The year 2019 saw opening of a milestone ‘corridor’ that will enable Indian pilgrims of all faiths to visit Gurudwara Durbar Sahib, the final resting place of Guru Nanak, at Kartarpur in Pakistan. It is located on bank of Ravi river.
The connectivity to the iconic Gurudwara has largely been built by India, to mark the 550th birth anniversary of Nanak, the first Guru of Sikhs , but who has an equally large following among the Hindus. The sacred site is largely referred to as the final resting place of Guru Nanak, who passed in 1539.
In fact, there is a greater ‘astha’ (faith) and symbolism associated with Kartarpur, referred as Kartarpur Sahib (out of respect). It’s here that Guru Nanak settled after his life-long missionary travels across the subcontinent to as far as the Arab world and back.
Guru Nanak spent around 18 years at Kartarpur.
It’s here where the institution of a community kitchen, or langar, which broke caste, social, religious and geographical distinctions, was formalised.
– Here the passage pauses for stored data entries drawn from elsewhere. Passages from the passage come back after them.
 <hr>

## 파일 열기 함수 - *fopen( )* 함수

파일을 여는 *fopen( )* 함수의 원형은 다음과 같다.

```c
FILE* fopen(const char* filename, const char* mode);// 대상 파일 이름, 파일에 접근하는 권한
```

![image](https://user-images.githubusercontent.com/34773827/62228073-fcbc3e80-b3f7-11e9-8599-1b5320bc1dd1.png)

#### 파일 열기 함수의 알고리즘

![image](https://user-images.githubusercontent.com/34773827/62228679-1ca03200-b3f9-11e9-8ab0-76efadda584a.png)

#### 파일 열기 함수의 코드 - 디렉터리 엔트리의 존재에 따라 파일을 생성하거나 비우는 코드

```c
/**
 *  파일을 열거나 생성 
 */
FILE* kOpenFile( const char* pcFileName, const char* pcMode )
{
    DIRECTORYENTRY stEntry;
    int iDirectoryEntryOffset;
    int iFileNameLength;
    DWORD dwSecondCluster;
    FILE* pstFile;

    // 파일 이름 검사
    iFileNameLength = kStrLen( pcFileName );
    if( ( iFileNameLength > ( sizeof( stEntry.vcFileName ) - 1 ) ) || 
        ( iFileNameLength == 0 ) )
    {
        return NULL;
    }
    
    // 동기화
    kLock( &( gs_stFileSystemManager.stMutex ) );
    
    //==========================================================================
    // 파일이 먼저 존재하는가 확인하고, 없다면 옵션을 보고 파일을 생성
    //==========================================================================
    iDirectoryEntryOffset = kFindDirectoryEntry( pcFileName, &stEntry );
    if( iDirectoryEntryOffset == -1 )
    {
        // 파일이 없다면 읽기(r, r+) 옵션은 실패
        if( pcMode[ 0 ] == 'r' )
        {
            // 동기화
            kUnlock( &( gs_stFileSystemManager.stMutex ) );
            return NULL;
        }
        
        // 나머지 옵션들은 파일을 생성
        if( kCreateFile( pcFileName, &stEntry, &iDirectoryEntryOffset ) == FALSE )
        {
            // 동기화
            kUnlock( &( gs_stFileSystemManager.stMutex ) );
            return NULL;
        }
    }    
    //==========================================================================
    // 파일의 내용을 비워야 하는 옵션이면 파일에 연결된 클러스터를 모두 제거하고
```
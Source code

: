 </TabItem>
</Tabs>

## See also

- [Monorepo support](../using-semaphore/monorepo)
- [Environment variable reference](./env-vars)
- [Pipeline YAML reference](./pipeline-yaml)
It’s here where Guru Nanak amalgamated “kirat”, or honest labour, with spiritual meditation (naam) and charity (vand chhakna). It’s here where Guru Nanak anointed his successor, whom he named Guru Angad. It’s here where Guru Nanak discarded his own sons as worthy of leading humanity in the noble mission that eventually culminated in 1708 – the year Guru Gobind Singh invested spiritual authority in Sri Guru Granth Sahib.